The move comes after a call from Senate Majority Leader Charles E. Schumer (D-N.Y.) for Peters and other senators to determine what legislation is needed to counter a wave of damaging hacks and “bring the fight to the cyber criminals.”

Police disrupted a cybercrime marketplace responsible for more than $200 million in losses.  

Users on the marketplace traded stolen online accounts and passwords for nearly a decade before the international operation to take it down, the Justice Department said

Authorities in Germany, the Netherlands and Romania worked with U.S. authorities on the operation, they said.

FBI Director Christopher A. Wray walked back his comparison of ransomware to the Sept. 11, 2001, terrorist attacks.

Wray’s comparison was not meant to minimize the terrorist attacks, he told lawmakers.

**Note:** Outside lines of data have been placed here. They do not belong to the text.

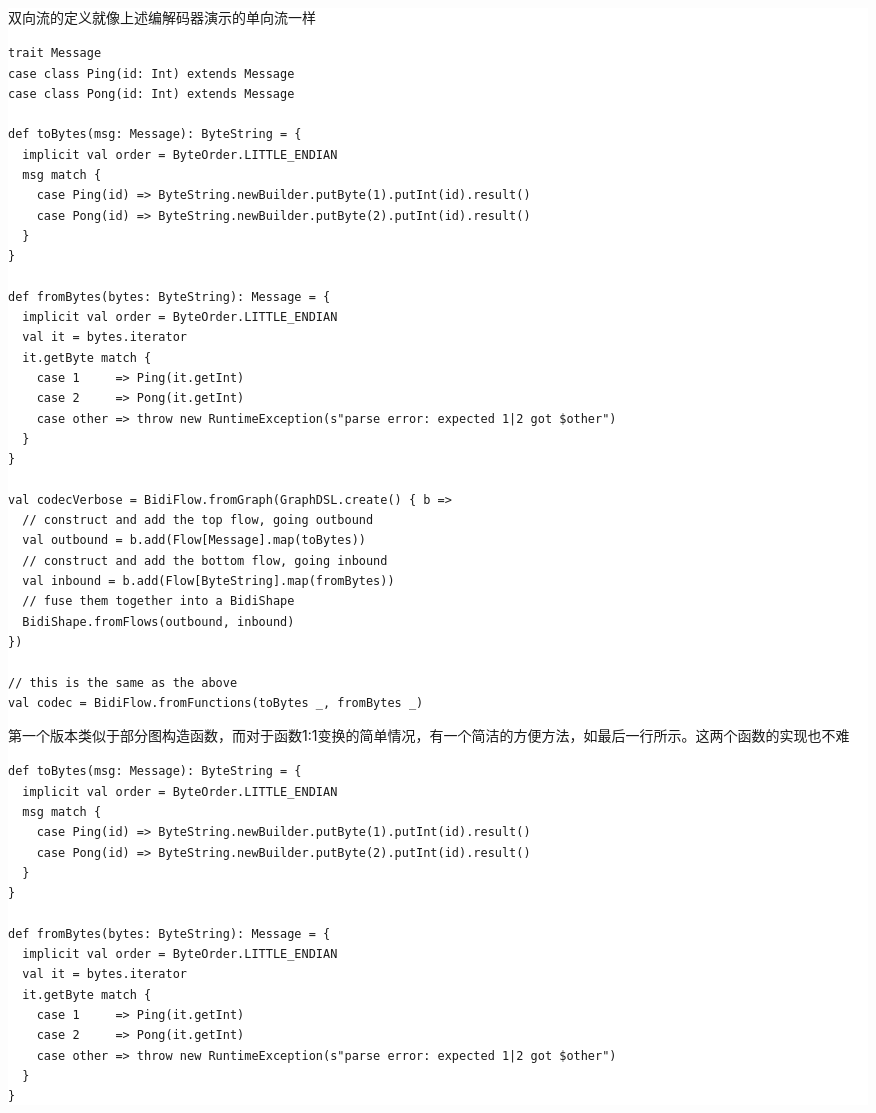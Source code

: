 双向流的定义就像上述编解码器演示的单向流一样

```
trait Message
case class Ping(id: Int) extends Message
case class Pong(id: Int) extends Message

def toBytes(msg: Message): ByteString = {
  implicit val order = ByteOrder.LITTLE_ENDIAN
  msg match {
    case Ping(id) => ByteString.newBuilder.putByte(1).putInt(id).result()
    case Pong(id) => ByteString.newBuilder.putByte(2).putInt(id).result()
  }
}

def fromBytes(bytes: ByteString): Message = {
  implicit val order = ByteOrder.LITTLE_ENDIAN
  val it = bytes.iterator
  it.getByte match {
    case 1     => Ping(it.getInt)
    case 2     => Pong(it.getInt)
    case other => throw new RuntimeException(s"parse error: expected 1|2 got $other")
  }
}

val codecVerbose = BidiFlow.fromGraph(GraphDSL.create() { b =>
  // construct and add the top flow, going outbound
  val outbound = b.add(Flow[Message].map(toBytes))
  // construct and add the bottom flow, going inbound
  val inbound = b.add(Flow[ByteString].map(fromBytes))
  // fuse them together into a BidiShape
  BidiShape.fromFlows(outbound, inbound)
})

// this is the same as the above
val codec = BidiFlow.fromFunctions(toBytes _, fromBytes _)
```

第一个版本类似于部分图构造函数，而对于函数1:1变换的简单情况，有一个简洁的方便方法，如最后一行所示。这两个函数的实现也不难

```
def toBytes(msg: Message): ByteString = {
  implicit val order = ByteOrder.LITTLE_ENDIAN
  msg match {
    case Ping(id) => ByteString.newBuilder.putByte(1).putInt(id).result()
    case Pong(id) => ByteString.newBuilder.putByte(2).putInt(id).result()
  }
}

def fromBytes(bytes: ByteString): Message = {
  implicit val order = ByteOrder.LITTLE_ENDIAN
  val it = bytes.iterator
  it.getByte match {
    case 1     => Ping(it.getInt)
    case 2     => Pong(it.getInt)
    case other => throw new RuntimeException(s"parse error: expected 1|2 got $other")
  }
}
```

Rather, he said, he was trying to compare the responses to the two challenges. 

“I don't think any attack, ransomware or January 6, can fairly be compared to the horror of September 11 and the 3,000 or so individuals who lost their lives that day,” Wray told the House Judiciary Committee. “My reference to September 11 in the context of ransomware was not about the attack but about how the country came together in response.”

Wray also reiterated that the government discourages companies from paying hackers ransoms. 

Government scan

Global cyberspace

Cyber insecurity

  • Rep. John Katko (R-N.Y.), the top Republican on the House Homeland Security Committee, discusses cybersecurity at an American Enterprise Institute event today at 10 a.m.
  • Gen. Paul Nakasone, the director of the National Security Agency and commander of U.S. Cyber Command, testifies before a House Armed Services Committee panel alongside the director of the Defense Intelligence Agency, Lt. Gen. Scott Berrier, and Undersecretary of Defense for Intelligence & Security Ronald Moultrie today at 11 a.m.
  • Senate Intelligence Committee chairman Mark R. Warner (D-Va.) discusses cybersecurity and other issues at a Washington Post Live event on June 14 at 11 a.m.
  • House Homeland Security Committee panels hold a hearing on lessons learned from the U.S. government response to a ransomware attack on Colonial Pipeline on June 15 at 2:30 p.m.
  • Dustin Moody, the head of the National Institute for Standards and Technology’s cryptographic technology group, discusses the future of cybersecurity and quantum technology at a Center for Strategic and International Studies event on June 15 at 3 p.m.
  • A Senate Homeland Security and Governmental Affairs Committee panel holds a hearing on cybersecurity threats to state and local governments on June 17 at 10:15 a.m.
  • Jeff Greene, the director of the National Institute of Standards and Technology’s National Cybersecurity Center of Excellence who has been detailed to President Biden’s National Security Council, discusses Biden’s recent cybersecurity executive order at a National Security Institute event on June 18 at 1 p.m.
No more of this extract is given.